**Your instructions**
Exactly as written, transcribe the data from its opening line through the line containing "(Amazing, right?)". Leave every picture out.

Plain-text document sources:
****
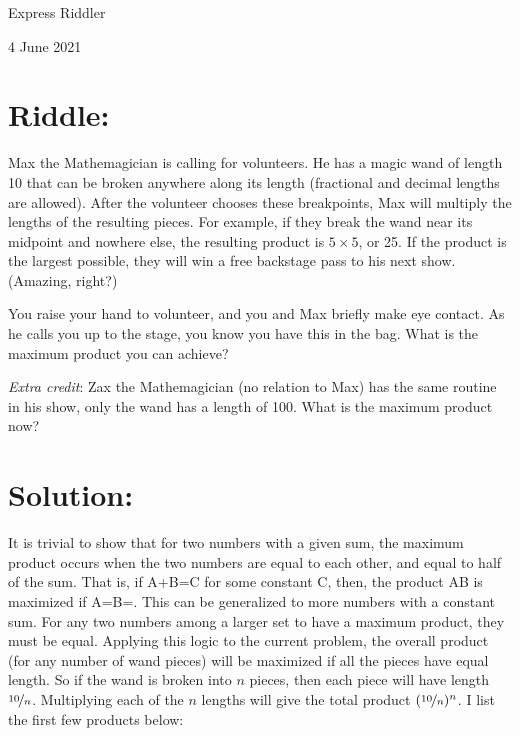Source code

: \documentclass{article}
\begin{document}
\pagestyle{empty} %

\begin{center}
{\LARGE Express Riddler}

\vspace{0.15in}

{\Large 4 June 2021}
\end{center}


\section*{Riddle:}

Max the Mathemagician is calling for volunteers.
He has a magic wand of length 10 that can be broken anywhere along its length (fractional and decimal lengths are allowed).
After the volunteer chooses these breakpoints, Max will multiply the lengths of the resulting pieces.
For example, if they break the wand near its midpoint and nowhere else, the resulting product is $5\times5$, or 25.
If the product is the largest possible, they will win a free backstage pass to his next show.
(Amazing, right?)

You raise your hand to volunteer, and you and Max briefly make eye contact.
As he calls you up to the stage, you know you have this in the bag.
What is the maximum product you can achieve?

\textit{Extra credit}: Zax the Mathemagician (no relation to Max) has the same routine in his show, only the wand has a length of 100.
What is the maximum product now?


\section*{Solution:}

It is trivial to show that for two numbers with a given sum, the maximum product occurs when the two numbers are equal to each other, and equal to half of the sum.
That is, if A+B=C for some constant C, then, the product AB is maximized if A=B=.
This can be generalized to more numbers with a constant sum.
For any two numbers among a larger set to have a maximum product, they must be equal.
Applying this logic to the current problem, the overall product (for any number of wand pieces) will be maximized if all the pieces have equal length.
So if the wand is broken into $n$ pieces, then each piece will have length $\nicefrac{10}{n}$.
Multiplying each of the $n$ lengths will give the total product $(\nicefrac{10}{n})^{n}$.
I list the first few products below:
\end{document}
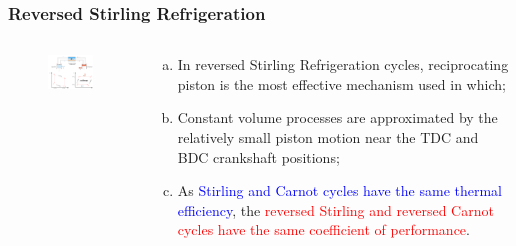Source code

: \documentclass[10pt,compress]{beamer}
\begin{document}
\begin{frame}
 \frametitle{Reversed Stirling Refrigeration}
  \begin{columns}

   \begin{column}[c]{0.55\linewidth}
    \begin{figure}%
     \begin{center}
      \includegraphics[width=6.8cm,height=6.cm]{./Pics/Overview_Refrig9}
     \end{center}
    \end{figure}  
   \end{column}  

   \begin{column}[c]{0.45\linewidth}
    \begin{enumerate}[(a)]
     \item <1-> In reversed Stirling Refrigeration cycles, reciprocating piston is the most effective mechanism used in which;
     \item <2-> Constant volume processes are approximated by the relatively small piston motion near the TDC and BDC crankshaft positions;
     \item <3-> As \textcolor{blue}{Stirling and Carnot cycles have the same thermal efficiency}, the \textcolor{red}{reversed Stirling and reversed Carnot cycles have the same coefficient of performance}.
    \end{enumerate}
   \end{column}

  \end{columns}
\end{frame}
\end{document}
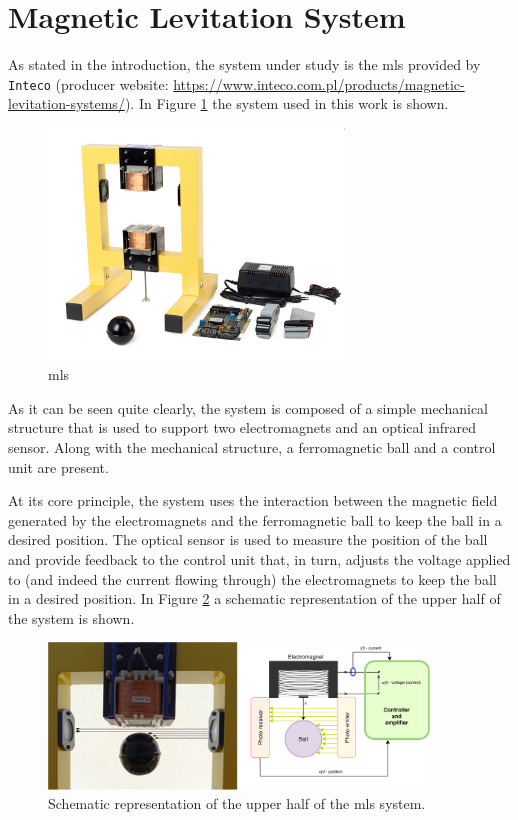 \section{Magnetic Levitation System}
\label{sec:magnetic_levitation_system}

As stated in the introduction, the system under study is the \acrfull{mls} provided by \texttt{Inteco} (producer website: \url{https://www.inteco.com.pl/products/magnetic-levitation-systems/}).
In Figure \ref{fig:MLS} the system used in this work is shown.

\begin{figure}[H]
    \centering
    \includegraphics[width=0.7\textwidth]{./img/maglev_and_components.jpg}
    \caption{\acrlong{mls}}
    \label{fig:MLS}
\end{figure}

As it can be seen quite clearly, the system is composed of a simple mechanical structure that is used to support two electromagnets and an optical infrared sensor.
Along with the mechanical structure, a ferromagnetic ball and a control unit are present.

At its core principle, the system uses the interaction between the magnetic field generated by the electromagnets and the ferromagnetic ball to keep the ball in a desired position.
The optical sensor is used to measure the position of the ball and provide feedback to the control unit that, in turn, adjusts the voltage applied to (and indeed the current flowing through) the electromagnets to keep the ball in a desired position.
In Figure \ref{fig:MLS_general_scheme} a schematic representation of the upper half of the system is shown.

\begin{figure}[H]
    \centering
    \includegraphics[width=0.9\textwidth]{./img/maglev_general_scheme.png}
    \caption{Schematic representation of the upper half of the \acrshort{mls} system.}
    \label{fig:MLS_general_scheme}
\end{figure}

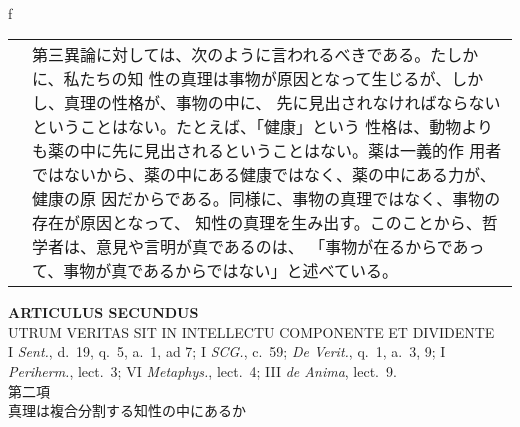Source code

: \\f\documentclass[10pt]{jsarticle} %
\begin{document}
\begin{longtable}{p{21em}p{21em}}
&

第三異論に対しては、次のように言われるべきである。たしかに、私たちの知
性の真理は事物が原因となって生じるが、しかし、真理の性格が、事物の中に、
先に見出されなければならないということはない。たとえば、「健康」という
性格は、動物よりも薬の中に先に見出されるということはない。薬は一義的作
用者ではないから、薬の中にある健康ではなく、薬の中にある力が、健康の原
因だからである。同様に、事物の真理ではなく、事物の存在が原因となって、
知性の真理を生み出す。このことから、哲学者は、意見や言明が真であるのは、
「事物が在るからであって、事物が真であるからではない」と述べている。
\end{longtable}
\newpage


\begin{center}
 {\Large {\bf ARTICULUS SECUNDUS}}\\
 {\large UTRUM VERITAS SIT IN INTELLECTU COMPONENTE ET DIVIDENTE}\\
 {\footnotesize I {\itshape Sent.}, d.~19, q.~5, a.~1, ad 7; I {\itshape
 SCG.}, c.~59; {\itshape De Verit.}, q.~1, a.~3, 9; I {\itshape
 Periherm.}, lect.~3; VI {\itshape Metaphys.}, lect.~4; III {\itshape de
 Anima}, lect.~9.}\\
 {\Large 第二項\\真理は複合分割する知性の中にあるか}
\end{center}
\end{document}
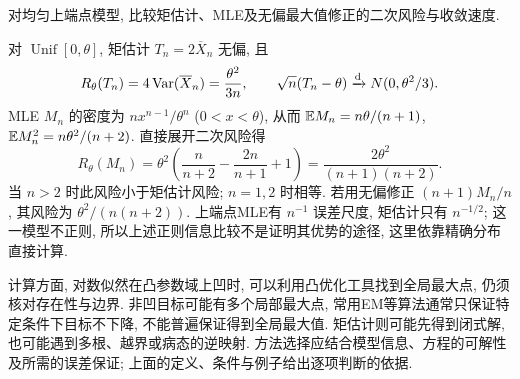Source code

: \begin{example}
对均匀上端点模型, 比较矩估计、MLE及无偏最大值修正的二次风险与收敛速度.
\end{example}
\begin{solution}
对 $\operatorname{Unif}[0,\theta]$, 矩估计 $T_n=2\overline X_n$ 无偏, 且
\[
 R_\theta(T_n)=4\Var(\overline X_n)=\frac{\theta^2}{3n},\qquad
 \sqrt n(T_n-\theta)\dto N(0,\theta^2/3).
\]
MLE $M_n$ 的密度为 $nx^{n-1}/\theta^n$ ($0<x<\theta$), 从而
$\E M_n=n\theta/(n+1)$, $\E M_n^2=n\theta^2/(n+2)$. 直接展开二次风险得
\[
 R_\theta(M_n)=\theta^2\left(\frac n{n+2}-\frac{2n}{n+1}+1\right)
 =\frac{2\theta^2}{(n+1)(n+2)}.
\]
当 $n>2$ 时此风险小于矩估计风险; $n=1,2$ 时相等. 若用无偏修正 $(n+1)M_n/n$, 其风险为 $\theta^2/(n(n+2))$. 上端点MLE有 $n^{-1}$ 误差尺度, 矩估计只有 $n^{-1/2}$; 这一模型不正则, 所以上述正则信息比较不是证明其优势的途径, 这里依靠精确分布直接计算.
\end{solution}

计算方面, 对数似然在凸参数域上凹时, 可以利用凸优化工具找到全局最大点, 仍须核对存在性与边界. 非凹目标可能有多个局部最大点, 常用EM等算法通常只保证特定条件下目标不下降, 不能普遍保证得到全局最大值. 矩估计则可能先得到闭式解, 也可能遇到多根、越界或病态的逆映射. 方法选择应结合模型信息、方程的可解性及所需的误差保证; 上面的定义、条件与例子给出逐项判断的依据.
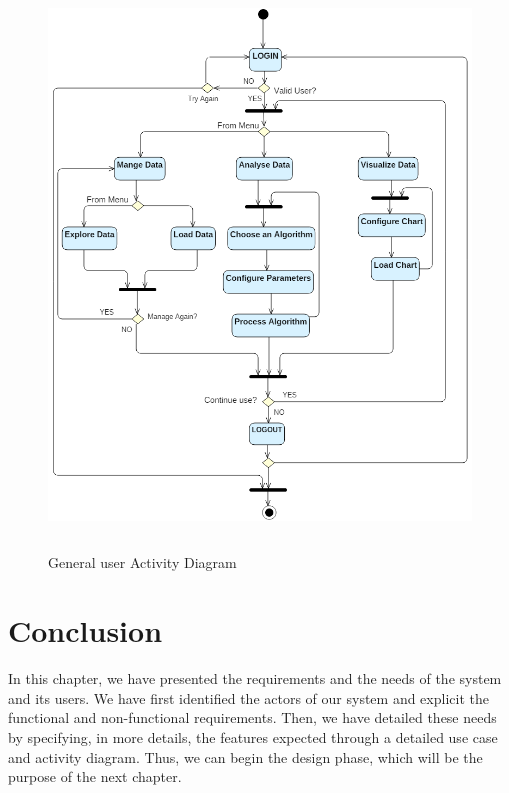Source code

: \begin{figure}[H]
\begin{center}
\includegraphics[width=17cm,height=15cm]{chapter3/activity.png}
\end{center}
\caption{General user Activity Diagram}
\label{act3}
\end{figure}




 
\section*{Conclusion}

In this chapter, we have presented the requirements and the needs of the system and its users. We have first identified the actors of our system and explicit the functional and non-functional requirements. Then, we have detailed these needs by specifying, in more details, the features expected through a detailed use case and activity diagram. Thus, we can begin the design phase, which will be the purpose of the next chapter.
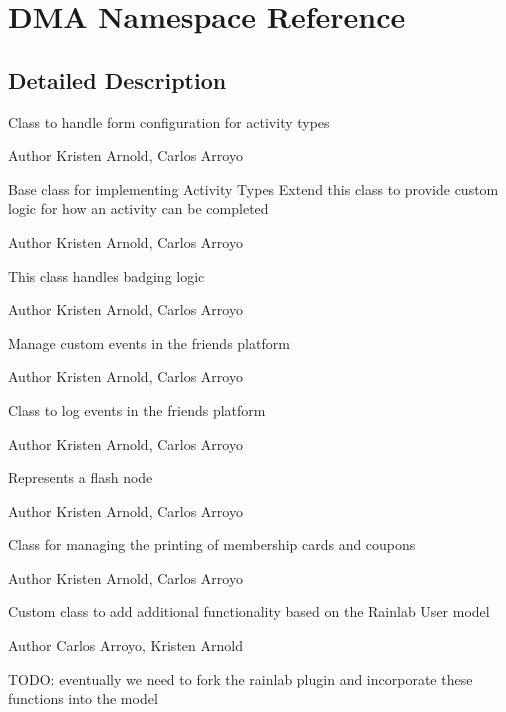 \hypertarget{namespaceDMA}{}\section{D\+M\+A Namespace Reference}
\label{namespaceDMA}


\subsection{Detailed Description}
Class to handle form configuration for activity types

\begin{DoxyAuthor}{Author}
Kristen Arnold, Carlos Arroyo
\end{DoxyAuthor}
Base class for implementing Activity Types Extend this class to provide custom logic for how an activity can be completed

\begin{DoxyAuthor}{Author}
Kristen Arnold, Carlos Arroyo
\end{DoxyAuthor}
This class handles badging logic

\begin{DoxyAuthor}{Author}
Kristen Arnold, Carlos Arroyo
\end{DoxyAuthor}
Manage custom events in the friends platform

\begin{DoxyAuthor}{Author}
Kristen Arnold, Carlos Arroyo
\end{DoxyAuthor}
Class to log events in the friends platform

\begin{DoxyAuthor}{Author}
Kristen Arnold, Carlos Arroyo
\end{DoxyAuthor}
Represents a flash node

\begin{DoxyAuthor}{Author}
Kristen Arnold, Carlos Arroyo
\end{DoxyAuthor}
Class for managing the printing of membership cards and coupons  \begin{DoxyAuthor}{Author}
Kristen Arnold, Carlos Arroyo
\end{DoxyAuthor}
Custom class to add additional functionality based on the Rainlab User model

\begin{DoxyAuthor}{Author}
Carlos Arroyo, Kristen Arnold
\end{DoxyAuthor}
T\+O\+D\+O\+: eventually we need to fork the rainlab plugin and incorporate these functions into the model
****
**Output of the exercise**
Source code

: \documentclass{article}
\begin{document}
\pagestyle{empty} %

\begin{center}
{\LARGE Express Riddler}

\vspace{0.15in}

{\Large 4 June 2021}
\end{center}


\section*{Riddle:}

Max the Mathemagician is calling for volunteers.
He has a magic wand of length 10 that can be broken anywhere along its length (fractional and decimal lengths are allowed).
After the volunteer chooses these breakpoints, Max will multiply the lengths of the resulting pieces.
For example, if they break the wand near its midpoint and nowhere else, the resulting product is $5\times5$, or 25.
If the product is the largest possible, they will win a free backstage pass to his next show.
(Amazing, right?)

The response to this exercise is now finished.